[Entries taken from a collection]
------------------------------------------------

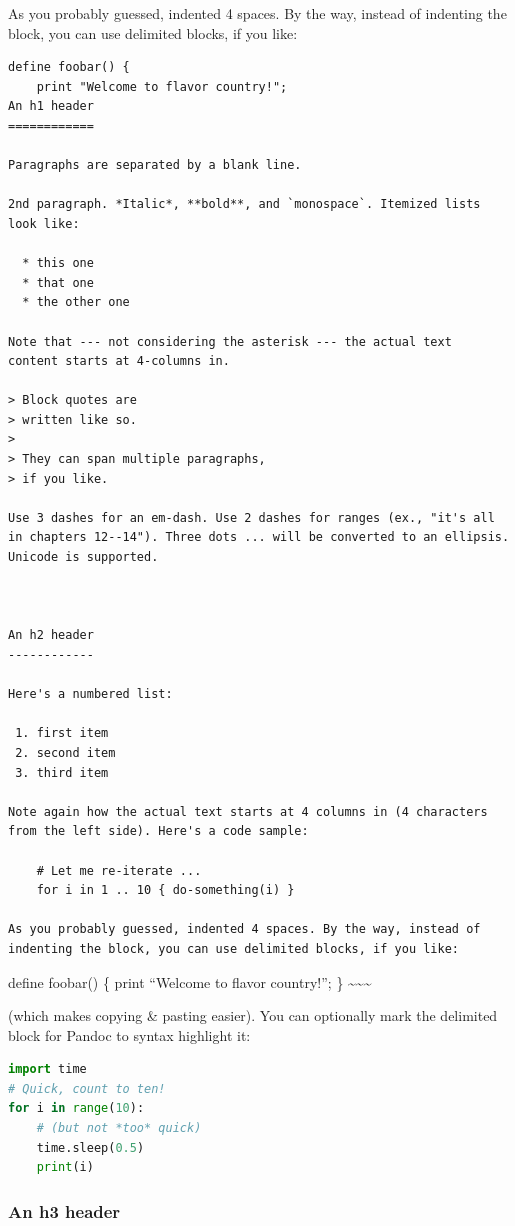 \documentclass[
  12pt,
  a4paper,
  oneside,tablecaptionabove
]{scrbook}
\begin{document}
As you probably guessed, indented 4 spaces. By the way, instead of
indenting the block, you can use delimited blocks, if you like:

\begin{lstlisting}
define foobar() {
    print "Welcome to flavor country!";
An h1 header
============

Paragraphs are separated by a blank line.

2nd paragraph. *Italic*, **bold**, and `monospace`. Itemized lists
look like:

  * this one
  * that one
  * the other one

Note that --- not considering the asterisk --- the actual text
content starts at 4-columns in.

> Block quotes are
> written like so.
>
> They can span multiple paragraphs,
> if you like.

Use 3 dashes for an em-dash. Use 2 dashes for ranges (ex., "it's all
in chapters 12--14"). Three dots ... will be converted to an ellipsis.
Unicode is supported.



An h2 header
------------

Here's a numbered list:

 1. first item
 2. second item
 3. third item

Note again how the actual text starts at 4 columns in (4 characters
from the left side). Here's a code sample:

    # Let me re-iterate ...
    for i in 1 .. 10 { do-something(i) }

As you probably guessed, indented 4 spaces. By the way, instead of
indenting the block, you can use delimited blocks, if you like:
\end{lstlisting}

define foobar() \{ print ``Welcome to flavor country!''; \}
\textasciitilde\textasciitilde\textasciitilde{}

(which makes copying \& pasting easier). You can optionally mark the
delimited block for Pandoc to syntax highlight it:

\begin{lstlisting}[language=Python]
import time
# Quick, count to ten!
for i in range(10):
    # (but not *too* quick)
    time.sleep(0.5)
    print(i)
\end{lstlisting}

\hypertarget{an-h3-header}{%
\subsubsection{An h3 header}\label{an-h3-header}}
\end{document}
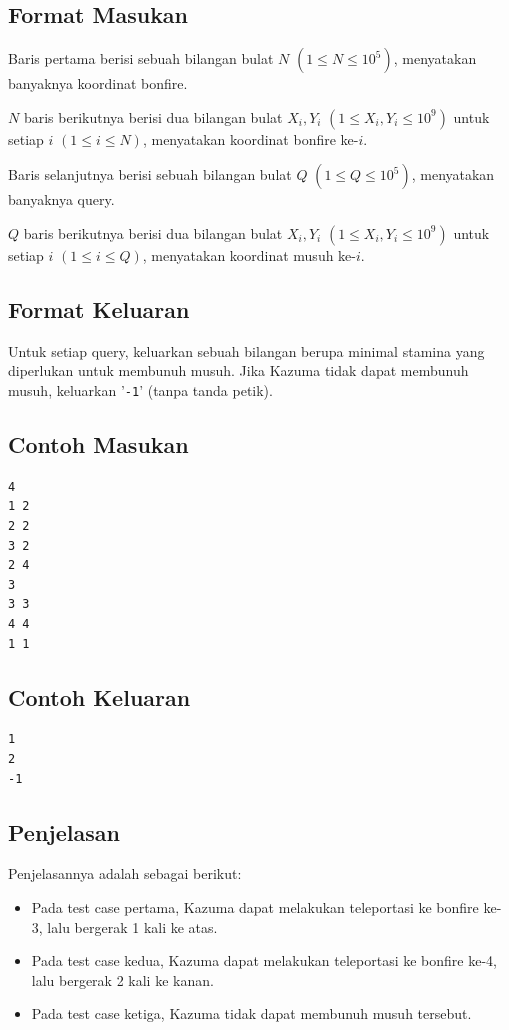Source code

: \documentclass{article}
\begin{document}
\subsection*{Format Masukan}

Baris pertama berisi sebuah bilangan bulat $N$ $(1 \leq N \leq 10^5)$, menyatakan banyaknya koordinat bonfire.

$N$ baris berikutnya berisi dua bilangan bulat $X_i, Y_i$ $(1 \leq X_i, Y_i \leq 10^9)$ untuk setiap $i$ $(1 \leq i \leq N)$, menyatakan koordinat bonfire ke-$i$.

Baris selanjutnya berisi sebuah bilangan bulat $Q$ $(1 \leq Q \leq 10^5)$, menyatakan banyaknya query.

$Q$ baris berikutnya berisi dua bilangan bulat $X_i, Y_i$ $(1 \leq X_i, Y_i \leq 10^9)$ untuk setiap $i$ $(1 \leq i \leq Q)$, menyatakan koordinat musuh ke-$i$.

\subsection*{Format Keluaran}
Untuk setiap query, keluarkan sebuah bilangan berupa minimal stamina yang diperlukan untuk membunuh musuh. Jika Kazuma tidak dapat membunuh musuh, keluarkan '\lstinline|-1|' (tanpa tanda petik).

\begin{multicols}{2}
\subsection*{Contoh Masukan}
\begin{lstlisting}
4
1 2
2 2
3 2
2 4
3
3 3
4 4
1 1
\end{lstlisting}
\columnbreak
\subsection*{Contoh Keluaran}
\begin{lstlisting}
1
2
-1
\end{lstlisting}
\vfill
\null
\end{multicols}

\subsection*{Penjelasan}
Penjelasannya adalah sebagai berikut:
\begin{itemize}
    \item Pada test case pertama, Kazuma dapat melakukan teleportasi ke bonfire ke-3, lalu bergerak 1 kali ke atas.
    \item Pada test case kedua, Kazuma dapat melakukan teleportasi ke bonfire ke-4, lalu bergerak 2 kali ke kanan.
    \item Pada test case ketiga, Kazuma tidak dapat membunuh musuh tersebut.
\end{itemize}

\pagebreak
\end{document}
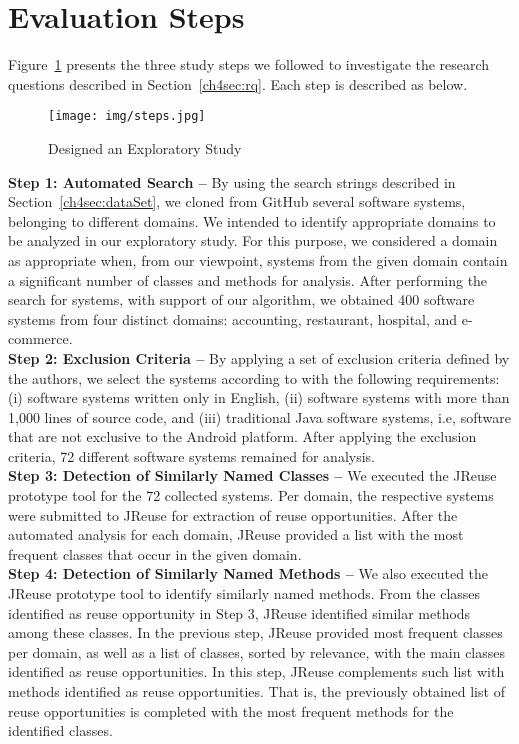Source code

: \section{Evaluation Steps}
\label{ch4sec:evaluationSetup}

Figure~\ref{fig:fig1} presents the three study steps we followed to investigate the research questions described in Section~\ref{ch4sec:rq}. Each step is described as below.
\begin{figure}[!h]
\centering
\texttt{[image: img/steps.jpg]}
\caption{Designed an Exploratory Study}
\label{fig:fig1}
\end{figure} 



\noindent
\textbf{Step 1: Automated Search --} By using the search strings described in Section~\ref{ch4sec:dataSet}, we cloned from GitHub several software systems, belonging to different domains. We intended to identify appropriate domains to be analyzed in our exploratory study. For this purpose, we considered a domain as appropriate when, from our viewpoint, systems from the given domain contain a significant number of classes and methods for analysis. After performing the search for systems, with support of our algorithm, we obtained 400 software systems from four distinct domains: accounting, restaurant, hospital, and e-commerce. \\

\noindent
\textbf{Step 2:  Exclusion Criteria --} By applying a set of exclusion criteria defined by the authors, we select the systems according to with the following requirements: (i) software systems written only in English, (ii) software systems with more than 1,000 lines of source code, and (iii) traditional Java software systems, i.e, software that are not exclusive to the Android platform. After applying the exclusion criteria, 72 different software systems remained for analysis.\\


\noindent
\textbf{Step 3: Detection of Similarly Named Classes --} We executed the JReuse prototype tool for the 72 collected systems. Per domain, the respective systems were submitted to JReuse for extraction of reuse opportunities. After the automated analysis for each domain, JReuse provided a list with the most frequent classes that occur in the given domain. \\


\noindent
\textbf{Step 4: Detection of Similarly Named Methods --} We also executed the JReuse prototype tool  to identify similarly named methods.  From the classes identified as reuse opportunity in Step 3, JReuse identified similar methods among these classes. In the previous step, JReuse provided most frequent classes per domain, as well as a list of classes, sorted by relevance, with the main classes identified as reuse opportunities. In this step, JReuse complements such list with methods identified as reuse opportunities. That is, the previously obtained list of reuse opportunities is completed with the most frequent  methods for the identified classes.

------------------------------------------------

Leaving the pictures out, transcribe the entries above exactly as written.

 \documentclass[
  12pt,
  a4paper,
  oneside,tablecaptionabove
]{scrbook}
\begin{document}
As you probably guessed, indented 4 spaces. By the way, instead of
indenting the block, you can use delimited blocks, if you like:

\begin{lstlisting}
define foobar() {
    print "Welcome to flavor country!";
An h1 header
============

Paragraphs are separated by a blank line.

2nd paragraph. *Italic*, **bold**, and `monospace`. Itemized lists
look like:

  * this one
  * that one
  * the other one

Note that --- not considering the asterisk --- the actual text
content starts at 4-columns in.

> Block quotes are
> written like so.
>
> They can span multiple paragraphs,
> if you like.

Use 3 dashes for an em-dash. Use 2 dashes for ranges (ex., "it's all
in chapters 12--14"). Three dots ... will be converted to an ellipsis.
Unicode is supported.



An h2 header
------------

Here's a numbered list:

 1. first item
 2. second item
 3. third item

Note again how the actual text starts at 4 columns in (4 characters
from the left side). Here's a code sample:

    # Let me re-iterate ...
    for i in 1 .. 10 { do-something(i) }

As you probably guessed, indented 4 spaces. By the way, instead of
indenting the block, you can use delimited blocks, if you like:
\end{lstlisting}

define foobar() \{ print ``Welcome to flavor country!''; \}
\textasciitilde\textasciitilde\textasciitilde{}

(which makes copying \& pasting easier). You can optionally mark the
delimited block for Pandoc to syntax highlight it:

\begin{lstlisting}[language=Python]
import time
# Quick, count to ten!
for i in range(10):
    # (but not *too* quick)
    time.sleep(0.5)
    print(i)
\end{lstlisting}

\hypertarget{an-h3-header}{%
\subsubsection{An h3 header}\label{an-h3-header}}
\end{document}
Source code

: \documentclass{article}
\begin{document}
\subsection*{Format Masukan}

Baris pertama berisi sebuah bilangan bulat $N$ $(1 \leq N \leq 10^5)$, menyatakan banyaknya koordinat bonfire.

$N$ baris berikutnya berisi dua bilangan bulat $X_i, Y_i$ $(1 \leq X_i, Y_i \leq 10^9)$ untuk setiap $i$ $(1 \leq i \leq N)$, menyatakan koordinat bonfire ke-$i$.

Baris selanjutnya berisi sebuah bilangan bulat $Q$ $(1 \leq Q \leq 10^5)$, menyatakan banyaknya query.

$Q$ baris berikutnya berisi dua bilangan bulat $X_i, Y_i$ $(1 \leq X_i, Y_i \leq 10^9)$ untuk setiap $i$ $(1 \leq i \leq Q)$, menyatakan koordinat musuh ke-$i$.

\subsection*{Format Keluaran}
Untuk setiap query, keluarkan sebuah bilangan berupa minimal stamina yang diperlukan untuk membunuh musuh. Jika Kazuma tidak dapat membunuh musuh, keluarkan '\lstinline|-1|' (tanpa tanda petik).

\begin{multicols}{2}
\subsection*{Contoh Masukan}
\begin{lstlisting}
4
1 2
2 2
3 2
2 4
3
3 3
4 4
1 1
\end{lstlisting}
\columnbreak
\subsection*{Contoh Keluaran}
\begin{lstlisting}
1
2
-1
\end{lstlisting}
\vfill
\null
\end{multicols}

\subsection*{Penjelasan}
Penjelasannya adalah sebagai berikut:
\begin{itemize}
    \item Pada test case pertama, Kazuma dapat melakukan teleportasi ke bonfire ke-3, lalu bergerak 1 kali ke atas.
    \item Pada test case kedua, Kazuma dapat melakukan teleportasi ke bonfire ke-4, lalu bergerak 2 kali ke kanan.
    \item Pada test case ketiga, Kazuma tidak dapat membunuh musuh tersebut.
\end{itemize}

\pagebreak
\end{document}
Source code

: \section{Evaluation Steps}
\label{ch4sec:evaluationSetup}

Figure~\ref{fig:fig1} presents the three study steps we followed to investigate the research questions described in Section~\ref{ch4sec:rq}. Each step is described as below.
\begin{figure}[!h]
\centering
\texttt{[image: img/steps.jpg]}
\caption{Designed an Exploratory Study}
\label{fig:fig1}
\end{figure} 



\noindent
\textbf{Step 1: Automated Search --} By using the search strings described in Section~\ref{ch4sec:dataSet}, we cloned from GitHub several software systems, belonging to different domains. We intended to identify appropriate domains to be analyzed in our exploratory study. For this purpose, we considered a domain as appropriate when, from our viewpoint, systems from the given domain contain a significant number of classes and methods for analysis. After performing the search for systems, with support of our algorithm, we obtained 400 software systems from four distinct domains: accounting, restaurant, hospital, and e-commerce. \\

\noindent
\textbf{Step 2:  Exclusion Criteria --} By applying a set of exclusion criteria defined by the authors, we select the systems according to with the following requirements: (i) software systems written only in English, (ii) software systems with more than 1,000 lines of source code, and (iii) traditional Java software systems, i.e, software that are not exclusive to the Android platform. After applying the exclusion criteria, 72 different software systems remained for analysis.\\


\noindent
\textbf{Step 3: Detection of Similarly Named Classes --} We executed the JReuse prototype tool for the 72 collected systems. Per domain, the respective systems were submitted to JReuse for extraction of reuse opportunities. After the automated analysis for each domain, JReuse provided a list with the most frequent classes that occur in the given domain. \\


\noindent
\textbf{Step 4: Detection of Similarly Named Methods --} We also executed the JReuse prototype tool  to identify similarly named methods.  From the classes identified as reuse opportunity in Step 3, JReuse identified similar methods among these classes. In the previous step, JReuse provided most frequent classes per domain, as well as a list of classes, sorted by relevance, with the main classes identified as reuse opportunities. In this step, JReuse complements such list with methods identified as reuse opportunities. That is, the previously obtained list of reuse opportunities is completed with the most frequent  methods for the identified classes.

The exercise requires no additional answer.